## WHAT TO DO:
Leaving out all images, write out the records that follow exactly.
╔══
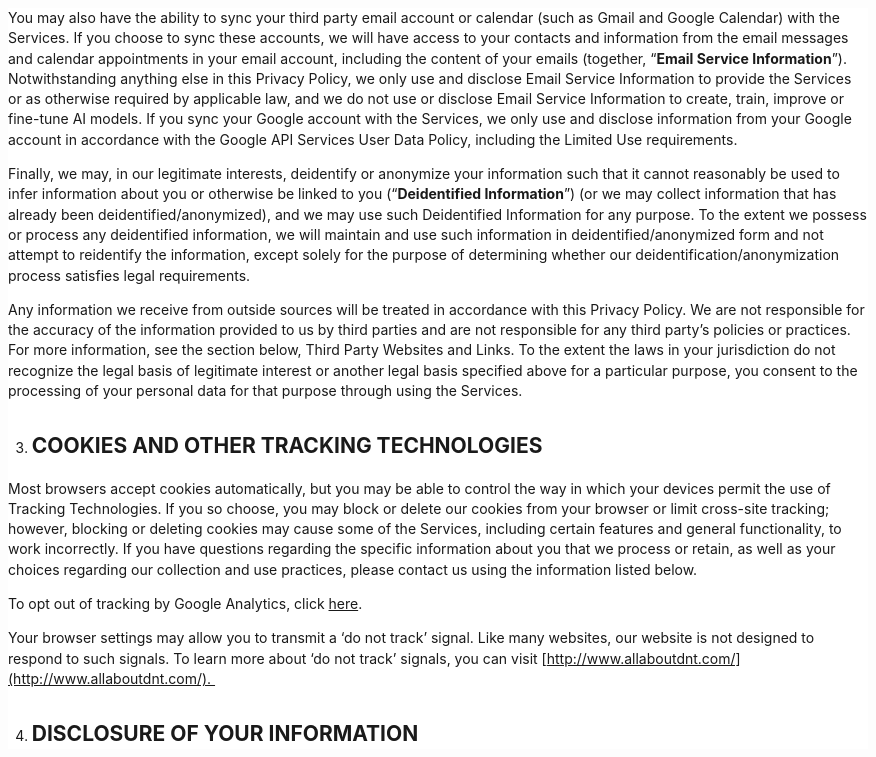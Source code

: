   

You may also have the ability to sync your third party email account or calendar (such as Gmail and Google Calendar) with the Services. If you choose to sync these accounts, we will have access to your contacts and information from the email messages and calendar appointments in your email account, including the content of your emails (together, “**Email Service Information**”). Notwithstanding anything else in this Privacy Policy, we only use and disclose Email Service Information to provide the Services or as otherwise required by applicable law, and we do not use or disclose Email Service Information to create, train, improve or fine-tune AI models. If you sync your Google account with the Services, we only use and disclose information from your Google account in accordance with the Google API Services User Data Policy, including the Limited Use requirements.

  

Finally, we may, in our legitimate interests, deidentify or anonymize your information such that it cannot reasonably be used to infer information about you or otherwise be linked to you (“**Deidentified Information**”) (or we may collect information that has already been deidentified/anonymized), and we may use such Deidentified Information for any purpose. To the extent we possess or process any deidentified information, we will maintain and use such information in deidentified/anonymized form and not attempt to reidentify the information, except solely for the purpose of determining whether our deidentification/anonymization process satisfies legal requirements.

  

Any information we receive from outside sources will be treated in accordance with this Privacy Policy. We are not responsible for the accuracy of the information provided to us by third parties and are not responsible for any third party’s policies or practices. For more information, see the section below, Third Party Websites and Links. To the extent the laws in your jurisdiction do not recognize the legal basis of legitimate interest or another legal basis specified above for a particular purpose, you consent to the processing of your personal data for that purpose through using the Services.

  

3. COOKIES AND OTHER TRACKING TECHNOLOGIES
    ---------------------------------------
    

  

Most browsers accept cookies automatically, but you may be able to control the way in which your devices permit the use of Tracking Technologies. If you so choose, you may block or delete our cookies from your browser or limit cross-site tracking; however, blocking or deleting cookies may cause some of the Services, including certain features and general functionality, to work incorrectly. If you have questions regarding the specific information about you that we process or retain, as well as your choices regarding our collection and use practices, please contact us using the information listed below.

  

To opt out of tracking by Google Analytics, click [here](https://tools.google.com/dlpage/gaoptout).

  

Your browser settings may allow you to transmit a ‘do not track’ signal. Like many websites, our website is not designed to respond to such signals. To learn more about ‘do not track’ signals, you can visit [http://www.allaboutdnt.com/](http://www.allaboutdnt.com/). 

  

4. DISCLOSURE OF YOUR INFORMATION
    ------------------------------
    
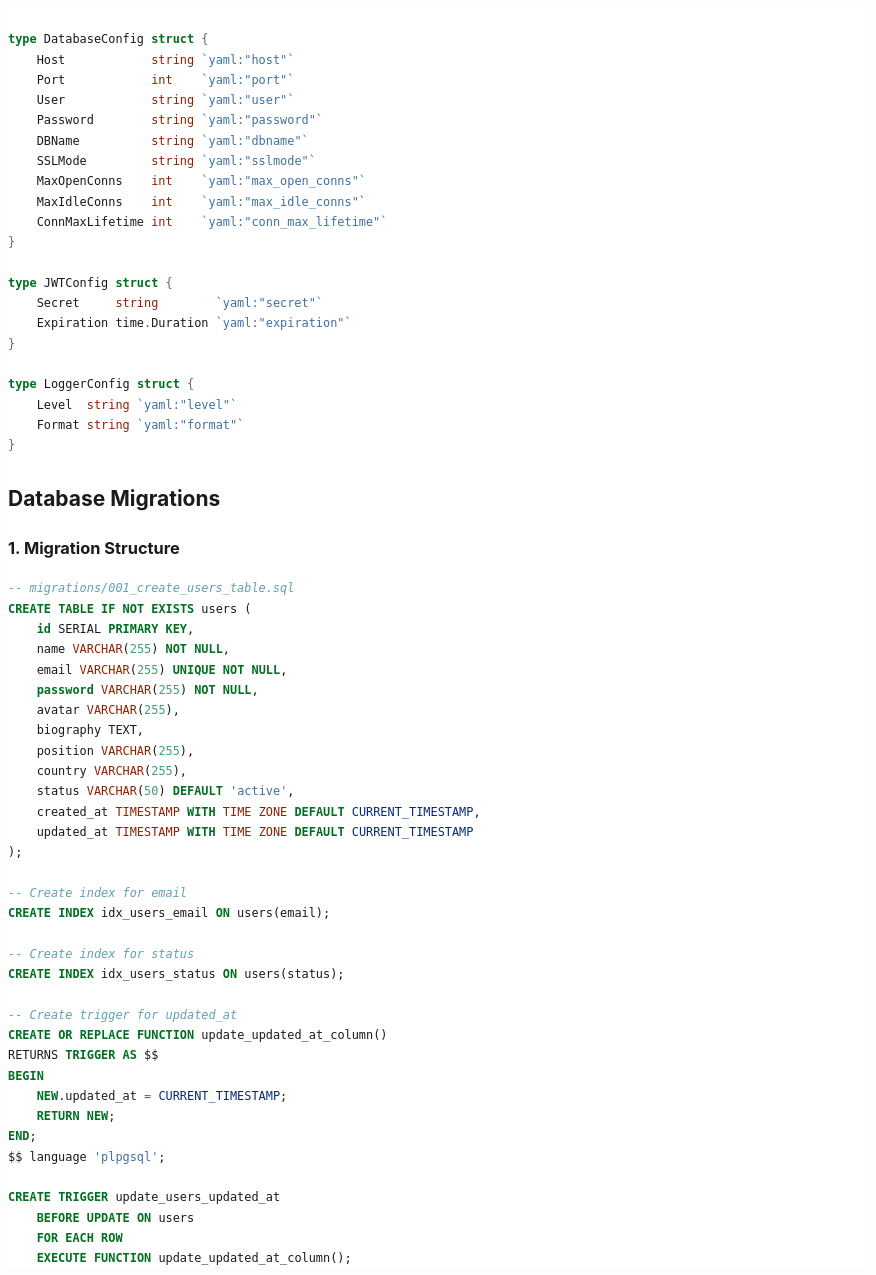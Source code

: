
 ```go

type DatabaseConfig struct {
    Host            string `yaml:"host"`
    Port            int    `yaml:"port"`
    User            string `yaml:"user"`
    Password        string `yaml:"password"`
    DBName          string `yaml:"dbname"`
    SSLMode         string `yaml:"sslmode"`
    MaxOpenConns    int    `yaml:"max_open_conns"`
    MaxIdleConns    int    `yaml:"max_idle_conns"`
    ConnMaxLifetime int    `yaml:"conn_max_lifetime"`
}

type JWTConfig struct {
    Secret     string        `yaml:"secret"`
    Expiration time.Duration `yaml:"expiration"`
}

type LoggerConfig struct {
    Level  string `yaml:"level"`
    Format string `yaml:"format"`
}
```

## Database Migrations

### 1. Migration Structure

```sql
-- migrations/001_create_users_table.sql
CREATE TABLE IF NOT EXISTS users (
    id SERIAL PRIMARY KEY,
    name VARCHAR(255) NOT NULL,
    email VARCHAR(255) UNIQUE NOT NULL,
    password VARCHAR(255) NOT NULL,
    avatar VARCHAR(255),
    biography TEXT,
    position VARCHAR(255),
    country VARCHAR(255),
    status VARCHAR(50) DEFAULT 'active',
    created_at TIMESTAMP WITH TIME ZONE DEFAULT CURRENT_TIMESTAMP,
    updated_at TIMESTAMP WITH TIME ZONE DEFAULT CURRENT_TIMESTAMP
);

-- Create index for email
CREATE INDEX idx_users_email ON users(email);

-- Create index for status
CREATE INDEX idx_users_status ON users(status);

-- Create trigger for updated_at
CREATE OR REPLACE FUNCTION update_updated_at_column()
RETURNS TRIGGER AS $$
BEGIN
    NEW.updated_at = CURRENT_TIMESTAMP;
    RETURN NEW;
END;
$$ language 'plpgsql';

CREATE TRIGGER update_users_updated_at
    BEFORE UPDATE ON users
    FOR EACH ROW
    EXECUTE FUNCTION update_updated_at_column();
```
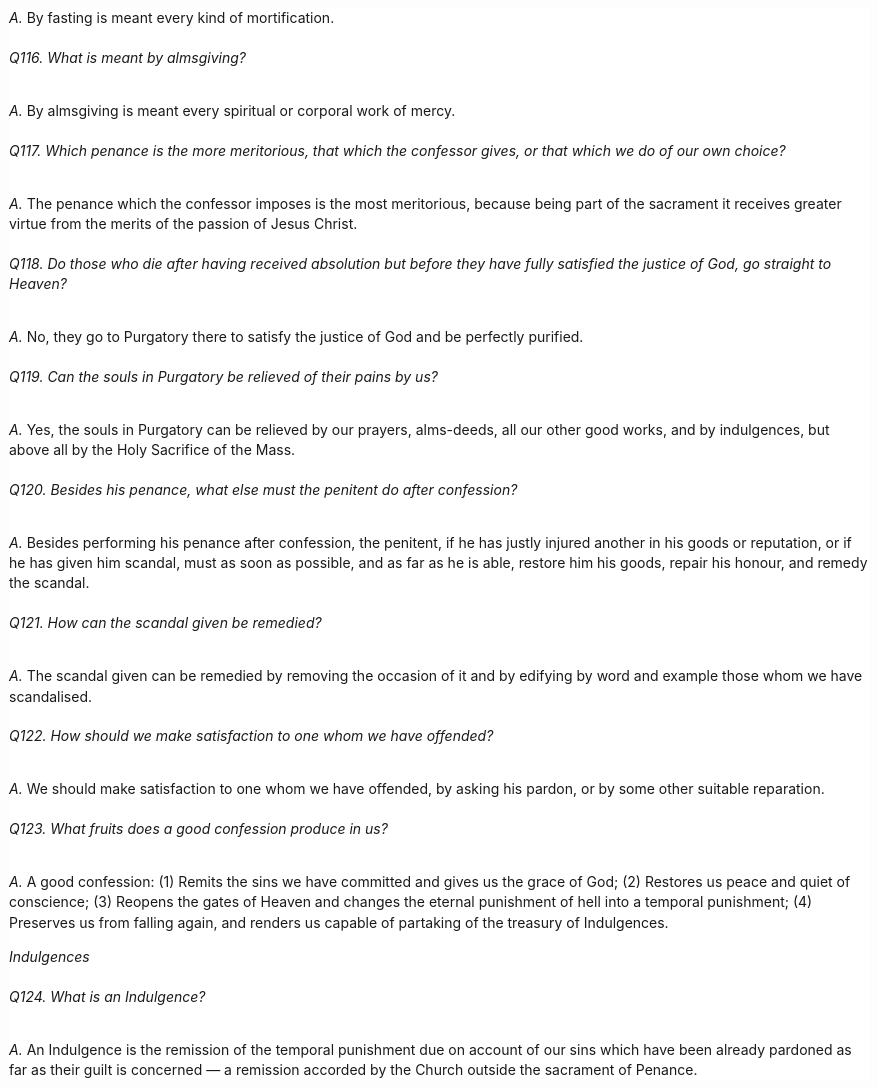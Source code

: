 *A.* By fasting is meant every kind of mortification.

###### Q116. What is meant by almsgiving?

*A.* By almsgiving is meant every spiritual or corporal work of mercy.

###### Q117. Which penance is the more meritorious, that which the confessor gives, or that which we do of our own choice?

*A.* The penance which the confessor imposes is the most meritorious, because being part of the sacrament it receives greater virtue from the merits of the passion of Jesus Christ.

###### Q118. Do those who die after having received absolution but before they have fully satisfied the justice of God, go straight to Heaven?

*A.* No, they go to Purgatory there to satisfy the justice of God and be perfectly purified.

###### Q119. Can the souls in Purgatory be relieved of their pains by us?

*A.* Yes, the souls in Purgatory can be relieved by our prayers, alms-deeds, all our other good works, and by indulgences, but above all by the Holy Sacrifice of the Mass.

###### Q120. Besides his penance, what else must the penitent do after confession?

*A.* Besides performing his penance after confession, the penitent, if he has justly injured another in his goods or reputation, or if he has given him scandal, must as soon as possible, and as far as he is able, restore him his goods, repair his honour, and remedy the scandal.

###### Q121. How can the scandal given be remedied?

*A.* The scandal given can be remedied by removing the occasion of it and by edifying by word and example those whom we have scandalised.

###### Q122. How should we make satisfaction to one whom we have offended?

*A.* We should make satisfaction to one whom we have offended, by asking his pardon, or by some other suitable reparation.

###### Q123. What fruits does a good confession produce in us?

*A.* A good confession: (1) Remits the sins we have committed and gives us the grace of God; (2) Restores us peace and quiet of conscience; (3) Reopens the gates of Heaven and changes the eternal punishment of hell into a temporal punishment; (4) Preserves us from falling again, and renders us capable of partaking of the treasury of Indulgences.

*Indulgences*

###### Q124. What is an Indulgence?

*A.* An Indulgence is the remission of the temporal punishment due on account of our sins which have been already pardoned as far as their guilt is concerned — a remission accorded by the Church outside the sacrament of Penance.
╚══
## SOLVED EXERCISE:
Source code

:   

You may also have the ability to sync your third party email account or calendar (such as Gmail and Google Calendar) with the Services. If you choose to sync these accounts, we will have access to your contacts and information from the email messages and calendar appointments in your email account, including the content of your emails (together, “**Email Service Information**”). Notwithstanding anything else in this Privacy Policy, we only use and disclose Email Service Information to provide the Services or as otherwise required by applicable law, and we do not use or disclose Email Service Information to create, train, improve or fine-tune AI models. If you sync your Google account with the Services, we only use and disclose information from your Google account in accordance with the Google API Services User Data Policy, including the Limited Use requirements.

  

Finally, we may, in our legitimate interests, deidentify or anonymize your information such that it cannot reasonably be used to infer information about you or otherwise be linked to you (“**Deidentified Information**”) (or we may collect information that has already been deidentified/anonymized), and we may use such Deidentified Information for any purpose. To the extent we possess or process any deidentified information, we will maintain and use such information in deidentified/anonymized form and not attempt to reidentify the information, except solely for the purpose of determining whether our deidentification/anonymization process satisfies legal requirements.

  

Any information we receive from outside sources will be treated in accordance with this Privacy Policy. We are not responsible for the accuracy of the information provided to us by third parties and are not responsible for any third party’s policies or practices. For more information, see the section below, Third Party Websites and Links. To the extent the laws in your jurisdiction do not recognize the legal basis of legitimate interest or another legal basis specified above for a particular purpose, you consent to the processing of your personal data for that purpose through using the Services.

  

3. COOKIES AND OTHER TRACKING TECHNOLOGIES
    ---------------------------------------
    

  

Most browsers accept cookies automatically, but you may be able to control the way in which your devices permit the use of Tracking Technologies. If you so choose, you may block or delete our cookies from your browser or limit cross-site tracking; however, blocking or deleting cookies may cause some of the Services, including certain features and general functionality, to work incorrectly. If you have questions regarding the specific information about you that we process or retain, as well as your choices regarding our collection and use practices, please contact us using the information listed below.

  

To opt out of tracking by Google Analytics, click [here](https://tools.google.com/dlpage/gaoptout).

  

Your browser settings may allow you to transmit a ‘do not track’ signal. Like many websites, our website is not designed to respond to such signals. To learn more about ‘do not track’ signals, you can visit [http://www.allaboutdnt.com/](http://www.allaboutdnt.com/). 

  

4. DISCLOSURE OF YOUR INFORMATION
    ------------------------------
    
Source code

:
 ```go

type DatabaseConfig struct {
    Host            string `yaml:"host"`
    Port            int    `yaml:"port"`
    User            string `yaml:"user"`
    Password        string `yaml:"password"`
    DBName          string `yaml:"dbname"`
    SSLMode         string `yaml:"sslmode"`
    MaxOpenConns    int    `yaml:"max_open_conns"`
    MaxIdleConns    int    `yaml:"max_idle_conns"`
    ConnMaxLifetime int    `yaml:"conn_max_lifetime"`
}

type JWTConfig struct {
    Secret     string        `yaml:"secret"`
    Expiration time.Duration `yaml:"expiration"`
}

type LoggerConfig struct {
    Level  string `yaml:"level"`
    Format string `yaml:"format"`
}
```

## Database Migrations

### 1. Migration Structure

```sql
-- migrations/001_create_users_table.sql
CREATE TABLE IF NOT EXISTS users (
    id SERIAL PRIMARY KEY,
    name VARCHAR(255) NOT NULL,
    email VARCHAR(255) UNIQUE NOT NULL,
    password VARCHAR(255) NOT NULL,
    avatar VARCHAR(255),
    biography TEXT,
    position VARCHAR(255),
    country VARCHAR(255),
    status VARCHAR(50) DEFAULT 'active',
    created_at TIMESTAMP WITH TIME ZONE DEFAULT CURRENT_TIMESTAMP,
    updated_at TIMESTAMP WITH TIME ZONE DEFAULT CURRENT_TIMESTAMP
);

-- Create index for email
CREATE INDEX idx_users_email ON users(email);

-- Create index for status
CREATE INDEX idx_users_status ON users(status);

-- Create trigger for updated_at
CREATE OR REPLACE FUNCTION update_updated_at_column()
RETURNS TRIGGER AS $$
BEGIN
    NEW.updated_at = CURRENT_TIMESTAMP;
    RETURN NEW;
END;
$$ language 'plpgsql';

CREATE TRIGGER update_users_updated_at
    BEFORE UPDATE ON users
    FOR EACH ROW
    EXECUTE FUNCTION update_updated_at_column();
```
Source code

: *A.* By fasting is meant every kind of mortification.

###### Q116. What is meant by almsgiving?

*A.* By almsgiving is meant every spiritual or corporal work of mercy.

###### Q117. Which penance is the more meritorious, that which the confessor gives, or that which we do of our own choice?

*A.* The penance which the confessor imposes is the most meritorious, because being part of the sacrament it receives greater virtue from the merits of the passion of Jesus Christ.

###### Q118. Do those who die after having received absolution but before they have fully satisfied the justice of God, go straight to Heaven?

*A.* No, they go to Purgatory there to satisfy the justice of God and be perfectly purified.

###### Q119. Can the souls in Purgatory be relieved of their pains by us?

*A.* Yes, the souls in Purgatory can be relieved by our prayers, alms-deeds, all our other good works, and by indulgences, but above all by the Holy Sacrifice of the Mass.

###### Q120. Besides his penance, what else must the penitent do after confession?

*A.* Besides performing his penance after confession, the penitent, if he has justly injured another in his goods or reputation, or if he has given him scandal, must as soon as possible, and as far as he is able, restore him his goods, repair his honour, and remedy the scandal.

###### Q121. How can the scandal given be remedied?

*A.* The scandal given can be remedied by removing the occasion of it and by edifying by word and example those whom we have scandalised.

###### Q122. How should we make satisfaction to one whom we have offended?

*A.* We should make satisfaction to one whom we have offended, by asking his pardon, or by some other suitable reparation.

###### Q123. What fruits does a good confession produce in us?

*A.* A good confession: (1) Remits the sins we have committed and gives us the grace of God; (2) Restores us peace and quiet of conscience; (3) Reopens the gates of Heaven and changes the eternal punishment of hell into a temporal punishment; (4) Preserves us from falling again, and renders us capable of partaking of the treasury of Indulgences.

*Indulgences*

###### Q124. What is an Indulgence?

*A.* An Indulgence is the remission of the temporal punishment due on account of our sins which have been already pardoned as far as their guilt is concerned — a remission accorded by the Church outside the sacrament of Penance.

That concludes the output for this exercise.